Infrastructure Risks and Technological Vulnerabilities
Modern society’s reliance on precision electronics makes it more vulnerable to space weather than in previous decades. The primary risk to ground-based infrastructure is Geomagnetically Induced Currents (GICs). These currents flow through long-distance conductors, such as power lines and oil pipelines, which can saturate transformers and lead to grid instability or permanent hardware failure.
The NOAA Space Weather Prediction Center monitors these risks in real-time to provide warnings to utility operators. In a severe event, grid operators may need to reduce loads or disconnect certain transformers to prevent a cascading blackout. This vulnerability is not theoretical; the 1859 Carrington Event remains the benchmark for solar storms, during which telegraph systems worldwide failed and some operators reported receiving electric shocks.
Satellite operations face separate risks. High-energy protons during solar events can damage satellite electronics and degrade solar panels. Furthermore, the heating of the upper atmosphere during a geomagnetic storm increases satellite drag, which can pull low-Earth orbit (LEO) satellites out of their intended paths. This requires operators to perform more frequent orbit-correction maneuvers, consuming limited fuel.
Impact on Navigation and Global Communications
Global Navigation Satellite Systems (GNSS), including the U.S.-operated GPS and the European Galileo system, rely on signals traveling through the ionosphere. Solar storms cause ionospheric scintillation—rapid fluctuations in the density of electrons in the upper atmosphere. This disrupts the signal path, leading to “positioning errors” where the reported location can drift by several meters.
For most consumers, this drift is negligible. However, for precision agriculture, autonomous shipping, and aviation approach systems, such errors can be critical. According to the European Space Agency (ESA), aviation operators often reroute flights away from polar regions during severe solar storms to avoid communication blackouts and excessive radiation exposure for crew and passengers.
High-frequency (HF) radio, often used as a backup for long-distance communication in remote areas and by the military, is particularly susceptible to solar flares. A “Radio Blackout” (classified by NOAA from R1 to R5) can render HF communication impossible on the sunlit side of the Earth for minutes or hours.
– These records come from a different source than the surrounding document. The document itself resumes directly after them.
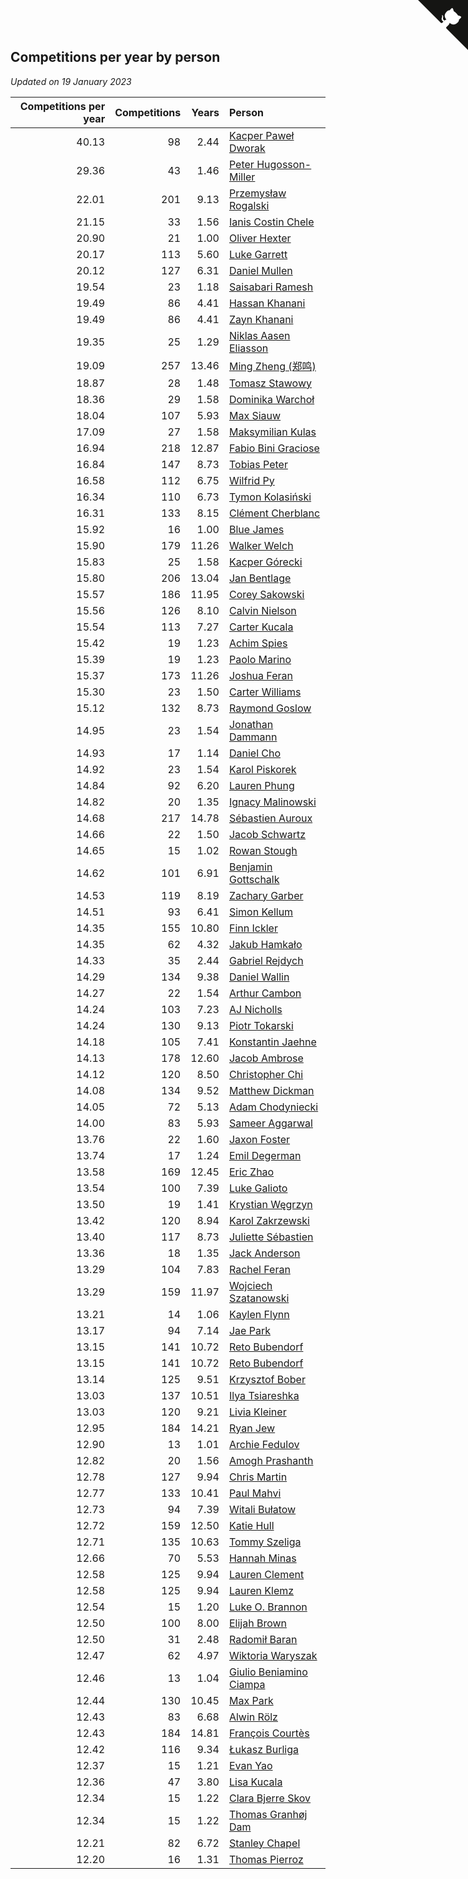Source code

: ## Competitions per year by person

*Updated on 19 January 2023*

| Competitions per year | Competitions | Years | Person |
| ---: | ---: | ---: | :--- |
| 40.13 | 98 | 2.44 | [Kacper Paweł Dworak](https://www.worldcubeassociation.org/persons/2020DWOR01) |
| 29.36 | 43 | 1.46 | [Peter Hugosson-Miller](https://www.worldcubeassociation.org/persons/2021HUGO01) |
| 22.01 | 201 | 9.13 | [Przemysław Rogalski](https://www.worldcubeassociation.org/persons/2013ROGA02) |
| 21.15 | 33 | 1.56 | [Ianis Costin Chele](https://www.worldcubeassociation.org/persons/2021CHEL01) |
| 20.90 | 21 | 1.00 | [Oliver Hexter](https://www.worldcubeassociation.org/persons/2022HEXT01) |
| 20.17 | 113 | 5.60 | [Luke Garrett](https://www.worldcubeassociation.org/persons/2017GARR05) |
| 20.12 | 127 | 6.31 | [Daniel Mullen](https://www.worldcubeassociation.org/persons/2016MULL04) |
| 19.54 | 23 | 1.18 | [Saisabari Ramesh](https://www.worldcubeassociation.org/persons/2021RAME01) |
| 19.49 | 86 | 4.41 | [Hassan Khanani](https://www.worldcubeassociation.org/persons/2018KHAN26) |
| 19.49 | 86 | 4.41 | [Zayn Khanani](https://www.worldcubeassociation.org/persons/2018KHAN28) |
| 19.35 | 25 | 1.29 | [Niklas Aasen Eliasson](https://www.worldcubeassociation.org/persons/2021ELIA01) |
| 19.09 | 257 | 13.46 | [Ming Zheng (郑鸣)](https://www.worldcubeassociation.org/persons/2009ZHEN11) |
| 18.87 | 28 | 1.48 | [Tomasz Stawowy](https://www.worldcubeassociation.org/persons/2021STAW01) |
| 18.36 | 29 | 1.58 | [Dominika Warchoł](https://www.worldcubeassociation.org/persons/2021WARC01) |
| 18.04 | 107 | 5.93 | [Max Siauw](https://www.worldcubeassociation.org/persons/2017SIAU02) |
| 17.09 | 27 | 1.58 | [Maksymilian Kulas](https://www.worldcubeassociation.org/persons/2021KULA02) |
| 16.94 | 218 | 12.87 | [Fabio Bini Graciose](https://www.worldcubeassociation.org/persons/2010GRAC02) |
| 16.84 | 147 | 8.73 | [Tobias Peter](https://www.worldcubeassociation.org/persons/2014PETE03) |
| 16.58 | 112 | 6.75 | [Wilfrid Py](https://www.worldcubeassociation.org/persons/2016PYWI01) |
| 16.34 | 110 | 6.73 | [Tymon Kolasiński](https://www.worldcubeassociation.org/persons/2016KOLA02) |
| 16.31 | 133 | 8.15 | [Clément Cherblanc](https://www.worldcubeassociation.org/persons/2014CHER05) |
| 15.92 | 16 | 1.00 | [Blue James](https://www.worldcubeassociation.org/persons/2022JAME01) |
| 15.90 | 179 | 11.26 | [Walker Welch](https://www.worldcubeassociation.org/persons/2011WELC01) |
| 15.83 | 25 | 1.58 | [Kacper Górecki](https://www.worldcubeassociation.org/persons/2021GORE01) |
| 15.80 | 206 | 13.04 | [Jan Bentlage](https://www.worldcubeassociation.org/persons/2010BENT01) |
| 15.57 | 186 | 11.95 | [Corey Sakowski](https://www.worldcubeassociation.org/persons/2011SAKO01) |
| 15.56 | 126 | 8.10 | [Calvin Nielson](https://www.worldcubeassociation.org/persons/2014NIEL03) |
| 15.54 | 113 | 7.27 | [Carter Kucala](https://www.worldcubeassociation.org/persons/2015KUCA01) |
| 15.42 | 19 | 1.23 | [Achim Spies](https://www.worldcubeassociation.org/persons/2021SPIE01) |
| 15.39 | 19 | 1.23 | [Paolo Marino](https://www.worldcubeassociation.org/persons/2021MARI04) |
| 15.37 | 173 | 11.26 | [Joshua Feran](https://www.worldcubeassociation.org/persons/2011FERA01) |
| 15.30 | 23 | 1.50 | [Carter Williams](https://www.worldcubeassociation.org/persons/2021WILL06) |
| 15.12 | 132 | 8.73 | [Raymond Goslow](https://www.worldcubeassociation.org/persons/2014GOSL01) |
| 14.95 | 23 | 1.54 | [Jonathan Dammann](https://www.worldcubeassociation.org/persons/2021DAMM01) |
| 14.93 | 17 | 1.14 | [Daniel Cho](https://www.worldcubeassociation.org/persons/2021CHOD01) |
| 14.92 | 23 | 1.54 | [Karol Piskorek](https://www.worldcubeassociation.org/persons/2021PISK01) |
| 14.84 | 92 | 6.20 | [Lauren Phung](https://www.worldcubeassociation.org/persons/2016PHUN02) |
| 14.82 | 20 | 1.35 | [Ignacy Malinowski](https://www.worldcubeassociation.org/persons/2021MALI02) |
| 14.68 | 217 | 14.78 | [Sébastien Auroux](https://www.worldcubeassociation.org/persons/2008AURO01) |
| 14.66 | 22 | 1.50 | [Jacob Schwartz](https://www.worldcubeassociation.org/persons/2021SCHW01) |
| 14.65 | 15 | 1.02 | [Rowan Stough](https://www.worldcubeassociation.org/persons/2022STOU01) |
| 14.62 | 101 | 6.91 | [Benjamin Gottschalk](https://www.worldcubeassociation.org/persons/2016GOTT01) |
| 14.53 | 119 | 8.19 | [Zachary Garber](https://www.worldcubeassociation.org/persons/2014GARB01) |
| 14.51 | 93 | 6.41 | [Simon Kellum](https://www.worldcubeassociation.org/persons/2016KELL12) |
| 14.35 | 155 | 10.80 | [Finn Ickler](https://www.worldcubeassociation.org/persons/2012ICKL01) |
| 14.35 | 62 | 4.32 | [Jakub Hamkało](https://www.worldcubeassociation.org/persons/2018HAMK01) |
| 14.33 | 35 | 2.44 | [Gabriel Rejdych](https://www.worldcubeassociation.org/persons/2020REJD01) |
| 14.29 | 134 | 9.38 | [Daniel Wallin](https://www.worldcubeassociation.org/persons/2013WALL03) |
| 14.27 | 22 | 1.54 | [Arthur Cambon](https://www.worldcubeassociation.org/persons/2021CAMB01) |
| 14.24 | 103 | 7.23 | [AJ Nicholls](https://www.worldcubeassociation.org/persons/2015NICH04) |
| 14.24 | 130 | 9.13 | [Piotr Tokarski](https://www.worldcubeassociation.org/persons/2013TOKA01) |
| 14.18 | 105 | 7.41 | [Konstantin Jaehne](https://www.worldcubeassociation.org/persons/2015JAEH01) |
| 14.13 | 178 | 12.60 | [Jacob Ambrose](https://www.worldcubeassociation.org/persons/2010AMBR01) |
| 14.12 | 120 | 8.50 | [Christopher Chi](https://www.worldcubeassociation.org/persons/2014CHIC01) |
| 14.08 | 134 | 9.52 | [Matthew Dickman](https://www.worldcubeassociation.org/persons/2013DICK01) |
| 14.05 | 72 | 5.13 | [Adam Chodyniecki](https://www.worldcubeassociation.org/persons/2017CHOD02) |
| 14.00 | 83 | 5.93 | [Sameer Aggarwal](https://www.worldcubeassociation.org/persons/2017AGGA01) |
| 13.76 | 22 | 1.60 | [Jaxon Foster](https://www.worldcubeassociation.org/persons/2021FOST01) |
| 13.74 | 17 | 1.24 | [Emil Degerman](https://www.worldcubeassociation.org/persons/2021DEGE01) |
| 13.58 | 169 | 12.45 | [Eric Zhao](https://www.worldcubeassociation.org/persons/2010ZHAO19) |
| 13.54 | 100 | 7.39 | [Luke Galioto](https://www.worldcubeassociation.org/persons/2015GALI02) |
| 13.50 | 19 | 1.41 | [Krystian Węgrzyn](https://www.worldcubeassociation.org/persons/2021WEGR01) |
| 13.42 | 120 | 8.94 | [Karol Zakrzewski](https://www.worldcubeassociation.org/persons/2014ZAKR01) |
| 13.40 | 117 | 8.73 | [Juliette Sébastien](https://www.worldcubeassociation.org/persons/2014SEBA01) |
| 13.36 | 18 | 1.35 | [Jack Anderson](https://www.worldcubeassociation.org/persons/2021ANDE05) |
| 13.29 | 104 | 7.83 | [Rachel Feran](https://www.worldcubeassociation.org/persons/2015FERA01) |
| 13.29 | 159 | 11.97 | [Wojciech Szatanowski](https://www.worldcubeassociation.org/persons/2011SZAT01) |
| 13.21 | 14 | 1.06 | [Kaylen Flynn](https://www.worldcubeassociation.org/persons/2022FLYN01) |
| 13.17 | 94 | 7.14 | [Jae Park](https://www.worldcubeassociation.org/persons/2015PARK24) |
| 13.15 | 141 | 10.72 | [Reto Bubendorf](https://www.worldcubeassociation.org/persons/2012BUBE01) |
| 13.15 | 141 | 10.72 | [Reto Bubendorf](https://www.worldcubeassociation.org/persons/2012BUBE01) |
| 13.14 | 125 | 9.51 | [Krzysztof Bober](https://www.worldcubeassociation.org/persons/2013BOBE01) |
| 13.03 | 137 | 10.51 | [Ilya Tsiareshka](https://www.worldcubeassociation.org/persons/2012TERE01) |
| 13.03 | 120 | 9.21 | [Livia Kleiner](https://www.worldcubeassociation.org/persons/2013KLEI03) |
| 12.95 | 184 | 14.21 | [Ryan Jew](https://www.worldcubeassociation.org/persons/2008JEWR01) |
| 12.90 | 13 | 1.01 | [Archie Fedulov](https://www.worldcubeassociation.org/persons/2022FEDU01) |
| 12.82 | 20 | 1.56 | [Amogh Prashanth](https://www.worldcubeassociation.org/persons/2021PRAS01) |
| 12.78 | 127 | 9.94 | [Chris Martin](https://www.worldcubeassociation.org/persons/2013MART03) |
| 12.77 | 133 | 10.41 | [Paul Mahvi](https://www.worldcubeassociation.org/persons/2012MAHV01) |
| 12.73 | 94 | 7.39 | [Witali Bułatow](https://www.worldcubeassociation.org/persons/2015BUAT01) |
| 12.72 | 159 | 12.50 | [Katie Hull](https://www.worldcubeassociation.org/persons/2010HULL01) |
| 12.71 | 135 | 10.63 | [Tommy Szeliga](https://www.worldcubeassociation.org/persons/2012SZEL01) |
| 12.66 | 70 | 5.53 | [Hannah Minas](https://www.worldcubeassociation.org/persons/2017MINA04) |
| 12.58 | 125 | 9.94 | [Lauren Clement](https://www.worldcubeassociation.org/persons/2013KLEM01) |
| 12.58 | 125 | 9.94 | [Lauren Klemz](https://www.worldcubeassociation.org/persons/2013KLEM01) |
| 12.54 | 15 | 1.20 | [Luke O. Brannon](https://www.worldcubeassociation.org/persons/2021BRAN02) |
| 12.50 | 100 | 8.00 | [Elijah Brown](https://www.worldcubeassociation.org/persons/2015BROW03) |
| 12.50 | 31 | 2.48 | [Radomił Baran](https://www.worldcubeassociation.org/persons/2020BARA02) |
| 12.47 | 62 | 4.97 | [Wiktoria Waryszak](https://www.worldcubeassociation.org/persons/2018WARY01) |
| 12.46 | 13 | 1.04 | [Giulio Beniamino Ciampa](https://www.worldcubeassociation.org/persons/2022CIAM01) |
| 12.44 | 130 | 10.45 | [Max Park](https://www.worldcubeassociation.org/persons/2012PARK03) |
| 12.43 | 83 | 6.68 | [Alwin Rölz](https://www.worldcubeassociation.org/persons/2016ROLZ01) |
| 12.43 | 184 | 14.81 | [François Courtès](https://www.worldcubeassociation.org/persons/2008COUR01) |
| 12.42 | 116 | 9.34 | [Łukasz Burliga](https://www.worldcubeassociation.org/persons/2013BURL01) |
| 12.37 | 15 | 1.21 | [Evan Yao](https://www.worldcubeassociation.org/persons/2021YAOE02) |
| 12.36 | 47 | 3.80 | [Lisa Kucala](https://www.worldcubeassociation.org/persons/2019KUCA01) |
| 12.34 | 15 | 1.22 | [Clara Bjerre Skov](https://www.worldcubeassociation.org/persons/2021SKOV01) |
| 12.34 | 15 | 1.22 | [Thomas Granhøj Dam](https://www.worldcubeassociation.org/persons/2021DAMT01) |
| 12.21 | 82 | 6.72 | [Stanley Chapel](https://www.worldcubeassociation.org/persons/2016CHAP04) |
| 12.20 | 16 | 1.31 | [Thomas Pierroz](https://www.worldcubeassociation.org/persons/2021PIER01) |


<a href="https://github.com/JustinTimeCuber/wca_statistics" class="github-corner" aria-label="View source on Github"><svg width="80" height="80" viewBox="0 0 250 250" style="fill:#151513; color:#fff; position: absolute; top: 0; border: 0; right: 0;" aria-hidden="true"><path d="M0,0 L115,115 L130,115 L142,142 L250,250 L250,0 Z"></path><path d="M128.3,109.0 C113.8,99.7 119.0,89.6 119.0,89.6 C122.0,82.7 120.5,78.6 120.5,78.6 C119.2,72.0 123.4,76.3 123.4,76.3 C127.3,80.9 125.5,87.3 125.5,87.3 C122.9,97.6 130.6,101.9 134.4,103.2" fill="currentColor" style="transform-origin: 130px 106px;" class="octo-arm"></path><path d="M115.0,115.0 C114.9,115.1 118.7,116.5 119.8,115.4 L133.7,101.6 C136.9,99.2 139.9,98.4 142.2,98.6 C133.8,88.0 127.5,74.4 143.8,58.0 C148.5,53.4 154.0,51.2 159.7,51.0 C160.3,49.4 163.2,43.6 171.4,40.1 C171.4,40.1 176.1,42.5 178.8,56.2 C183.1,58.6 187.2,61.8 190.9,65.4 C194.5,69.0 197.7,73.2 200.1,77.6 C213.8,80.2 216.3,84.9 216.3,84.9 C212.7,93.1 206.9,96.0 205.4,96.6 C205.1,102.4 203.0,107.8 198.3,112.5 C181.9,128.9 168.3,122.5 157.7,114.1 C157.9,116.9 156.7,120.9 152.7,124.9 L141.0,136.5 C139.8,137.7 141.6,141.9 141.8,141.8 Z" fill="currentColor" class="octo-body"></path></svg></a><style>.github-corner:hover .octo-arm{animation:octocat-wave 560ms ease-in-out}@keyframes octocat-wave{0%,100%{transform:rotate(0)}20%,60%{transform:rotate(-25deg)}40%,80%{transform:rotate(10deg)}}@media (max-width:500px){.github-corner:hover .octo-arm{animation:none}.github-corner .octo-arm{animation:octocat-wave 560ms ease-in-out}}</style>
Monitoring and Mitigation Strategies
To mitigate these risks, international agencies maintain a network of satellites and ground stations. The Deep Space Climate Observatory (DSCOVR) satellite, located at the Lagrange point 1 (L1), acts as a “buoy,” detecting CMEs before they hit Earth. This provides a window of 15 to 60 minutes of warning before the impact on the magnetosphere begins.

Governments and private sectors employ several strategies to protect infrastructure:
- Grid Hardening: Installing series capacitors and blocking devices to prevent GICs from entering transformers.
- Satellite Safe Mode: Switching sensitive instruments to a protected state during peak radiation events.
- Aviation Rerouting: Shifting flight paths to lower latitudes to maintain HF radio contact and reduce radiation.
- Data Redundancy: Using multiple GNSS constellations to cross-verify positioning data during ionospheric instability.
For the general public, there is no direct health risk on the ground, as Earth’s atmosphere and magnetic field shield humans from harmful solar radiation. The primary “disruption” for most people is the potential for intermittent internet outages if undersea cables’ repeaters are affected, or temporary GPS glitches.
The next major milestone for space weather monitoring will be the continued analysis of Solar Cycle 25’s peak. Experts are monitoring whether this cycle will follow the patterns of previous cycles or exceed them in intensity. Official updates and real-time alerts are available through the NOAA SWPC dashboard.